Just Announced: Philippians Sermon Series

Summary: This is about the idea in Lk.19:44 - the people missed the day of God’s visitation. This sermon talks about missing it when God tries to speak to us for our own good.

Luke 19:28-44 – Sorry I Missed Your Visit

Today we are looking at a familiar story from The Life of Jesus. It’s what we call the Triumphal Entry. It tells when Jesus rode into Jerusalem on what we call Palm Sunday, 5 days before His death on what we call Good Friday, and one week before Jesus rose from the dead, the day we celebrate as Easter. We’ll be looking at Good Friday and Easter Sunday from now till Easter on April 16, but today we’re looking at the Triumphal Entry. It’s found in all 4 Gospels, but we’ll be reading from Luke 19:28-44.

I don’t know if you’ve been following the Winter Olympics, but it has been interesting for Canada. This year we won 24 medals, which is really quite good. Cindy Klassen, who is a committed and outspoken Christian, won 5 medals, more than any other Canadian has won in a single Olympics. The men’s curling won gold, and the women’s hockey won gold. But some people can’t get over the fact that the Canadian men got nowhere’s near any medal. As they used to say, the thrill of victory and the agony of defeat.

Well, the Triumphal Entry was a similar thing for Jesus.

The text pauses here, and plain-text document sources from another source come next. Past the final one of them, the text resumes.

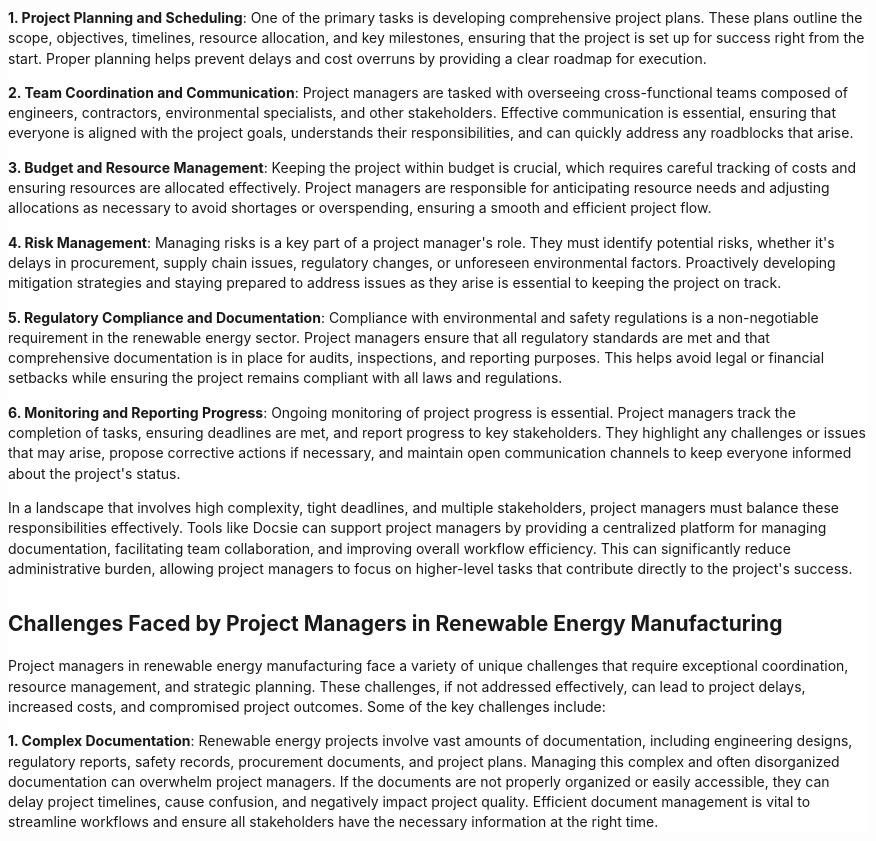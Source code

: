 **1. Project Planning and Scheduling**: One of the primary tasks is developing comprehensive project plans. These plans outline the scope, objectives, timelines, resource allocation, and key milestones, ensuring that the project is set up for success right from the start. Proper planning helps prevent delays and cost overruns by providing a clear roadmap for execution.

**2. Team Coordination and Communication**: Project managers are tasked with overseeing cross-functional teams composed of engineers, contractors, environmental specialists, and other stakeholders. Effective communication is essential, ensuring that everyone is aligned with the project goals, understands their responsibilities, and can quickly address any roadblocks that arise.

**3. Budget and Resource Management**: Keeping the project within budget is crucial, which requires careful tracking of costs and ensuring resources are allocated effectively. Project managers are responsible for anticipating resource needs and adjusting allocations as necessary to avoid shortages or overspending, ensuring a smooth and efficient project flow.

**4. Risk Management**: Managing risks is a key part of a project manager's role. They must identify potential risks, whether it's delays in procurement, supply chain issues, regulatory changes, or unforeseen environmental factors. Proactively developing mitigation strategies and staying prepared to address issues as they arise is essential to keeping the project on track.

**5. Regulatory Compliance and Documentation**: Compliance with environmental and safety regulations is a non-negotiable requirement in the renewable energy sector. Project managers ensure that all regulatory standards are met and that comprehensive documentation is in place for audits, inspections, and reporting purposes. This helps avoid legal or financial setbacks while ensuring the project remains compliant with all laws and regulations.

**6. Monitoring and Reporting Progress**: Ongoing monitoring of project progress is essential. Project managers track the completion of tasks, ensuring deadlines are met, and report progress to key stakeholders. They highlight any challenges or issues that may arise, propose corrective actions if necessary, and maintain open communication channels to keep everyone informed about the project's status.

In a landscape that involves high complexity, tight deadlines, and multiple stakeholders, project managers must balance these responsibilities effectively. Tools like Docsie can support project managers by providing a centralized platform for managing documentation, facilitating team collaboration, and improving overall workflow efficiency. This can significantly reduce administrative burden, allowing project managers to focus on higher-level tasks that contribute directly to the project's success.

## Challenges Faced by Project Managers in Renewable Energy Manufacturing

Project managers in renewable energy manufacturing face a variety of unique challenges that require exceptional coordination, resource management, and strategic planning. These challenges, if not addressed effectively, can lead to project delays, increased costs, and compromised project outcomes. Some of the key challenges include:

**1. Complex Documentation**: Renewable energy projects involve vast amounts of documentation, including engineering designs, regulatory reports, safety records, procurement documents, and project plans. Managing this complex and often disorganized documentation can overwhelm project managers. If the documents are not properly organized or easily accessible, they can delay project timelines, cause confusion, and negatively impact project quality. Efficient document management is vital to streamline workflows and ensure all stakeholders have the necessary information at the right time.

The crowds praised Him as He entered the city of Jerusalem. It was one last applaud from the Father, meant to spur Jesus on for the days to come. It was the thrill of victory.

But Jesus also knew what was coming. He knew that He would be betrayed. He knew that His disciples would desert Him. He knew that the crowds shouting His praise on Sunday would be shouting for His death on Friday. Even though Good Friday brought us salvation and was the fulfillment of Jesus’ obedience, still, the Triumphal Entry was also the agony of defeat.

You can see the sadness in Jesus’ words as He approached the city. He was actually in tears, v41 says. And you can get a glimpse into Jesus’ thoughts that day: "If you, even you, had only known on this day what would bring you peace…” If you had only known. What sad words. Words filled with regret and remorse. Wishing you could change the past to make a better present, and a more hopeful future.

Then Jesus says, “But now it is hidden from your eyes.” The people just could not see what it would take to have peace. They scrambled around trying to own the religion, deciding who was in and who was out. They scrambled around trying to get the Romans out of their land. They missed the point of what God wanted to do. He wanted to change their hearts more than change their circumstances. God said they could have peace even when war was raging. But they missed the point.

Jesus then described what would happen to the city: “The days will come upon you when your enemies will build an embankment against you and encircle you and hem you in on every side. They will dash you to the ground, you and the children within your walls. They will not leave one stone on another…” These events would happen within a generation. Jerusalem would be ransacked by the Romans. Many would die, many would flee, never to return. It was a sad story for the Jews, forced from their homeland and their city.

Then Jesus gave the reason: “because you did not recognize the time of God’s coming to you." This is an interesting phrase. The KJV says, “Thou knewest not the time of thy visitation.” The NLT says, “You have rejected the opportunity God offered you.” The Phillips translation says, “You did not know when God Himself was visiting you.” The NEB says, “You did not recognize God’s moment when it came.” And I like The Message paraphrase: “You didn’t recognize and welcome God’s personal visit.”

The phrase itself is hard to translate and interpret. The Greek word is “episkopos”. It’s where the US version of the Anglican Church gets its name: the Episcopal Church. It means to oversee. But more than just watching, it’s about care-taking. Jesus was saying that people did not notice God’s arrival on earth, His intention being to look after them and take care of them. Jesus, who was God in the flesh, and was proof that God had arrived on earth in a personal visit, came to provide salvation, to be a guide, to take care of those who receive Him.

This visit was intended to look after His people. But people rejected it. Even though His statements were meant to give life and health and strength and hope, people felt they were to limiting. They felt these statements, those hard truths that Jesus preached, were either too stifling and binding or too liberal and gracious. Either Jesus was making heaven too hard to reach or too easy to reach.